Operation HAECHI III, coordinated between June and November by Interpol’s Financial Crime and Anti-Corruption Centre (IFCACC) with the support of authorities in 30 countries, resulted in the arrest of 975 individuals and resolved more than 1,600 cases.
The stint brought together law enforcement agencies, financial intelligence units, asset recovery offices, prosecutors and private sector financial experts to identify illicit funds and money mules, detect money laundering and deactivate associated bank accounts.
Agents intercepted money and virtual assets linked to a wide range of cyber-enabled financial crimes and money laundering, helping authorities recover and return illicitly obtained funds to victims in various countries.
Specifically targeting voice phishing, romance scams, sextortion, investment fraud and money laundering associated with illegal online gambling, Operation HAECHI III generated 95 Interpol Notices and diffusions and detected 16 new crime trends – particularly variations on impersonation scams, romance frauds, sextortion and investment frauds.
Investigators uncovered a surge in investment schemes via instant messaging apps.

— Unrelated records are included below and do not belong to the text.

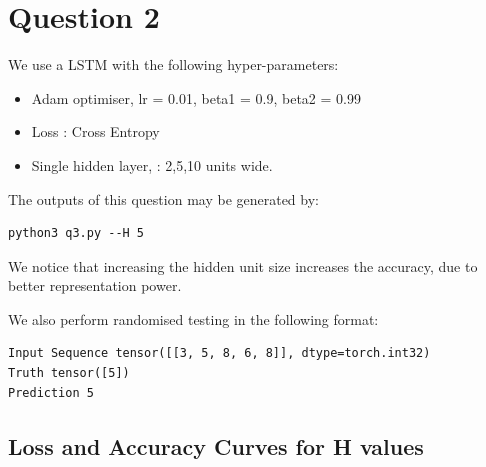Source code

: \section{Question 2 }

We use a LSTM with the following hyper-parameters:

\begin{itemize}
\item  Adam optimiser, lr = 0.01, beta1 = 0.9, beta2 = 0.99
\item  Loss : Cross Entropy
\item  Single hidden layer, : 2,5,10 units wide.
\end{itemize}

The outputs of this question may be generated by:

\begin{lstlisting}
python3 q3.py --H 5
\end{lstlisting} 

We notice that increasing the hidden unit size increases the accuracy, due to better representation power.

We also perform randomised testing in the following format:\\
\begin{lstlisting}
Input Sequence tensor([[3, 5, 8, 6, 8]], dtype=torch.int32)
Truth tensor([5])
Prediction 5
\end{lstlisting}

\subsection{Loss and Accuracy Curves for H values}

In one case, two fugitives wanted in Korea were detained in Greece and Italy for allegedly embezzling 28 million euros from 2,000 Korean citizens in a global Ponzi scheme.
Another case saw Austrian and Indian agents identify a group of online criminals who had been impersonating actual Interpol officers, persuading victims to transfer around $160,000 through financial institutions, cryptocurrency exchanges and online gift cards.
“Indian authorities raided the call centre, seizing four cryptocurrency wallets and other crucial crime evidence,” reads the press release.
Interpol’s new stop-payment mechanism generated yet another success as part of the operation. Known as the Anti-Money Laundering Rapid Response Protocol (ARRP), the program enables participating countries to work towards restraining criminal proceeds.
According to the announcement, the ARRP has helped member countries recover more than $120 million in criminal proceeds from cyber-enabled fraud since its inception in January 2022.
“The success of this operation is based on two key elements for law enforcement, follow the money and cooperation via INTERPOL,” said Jürgen Stock, Interpol Secretary General. “We have highlighted the need for greater efforts to deprive criminals of their illegal gains and this operation has seen member countries doing just that.”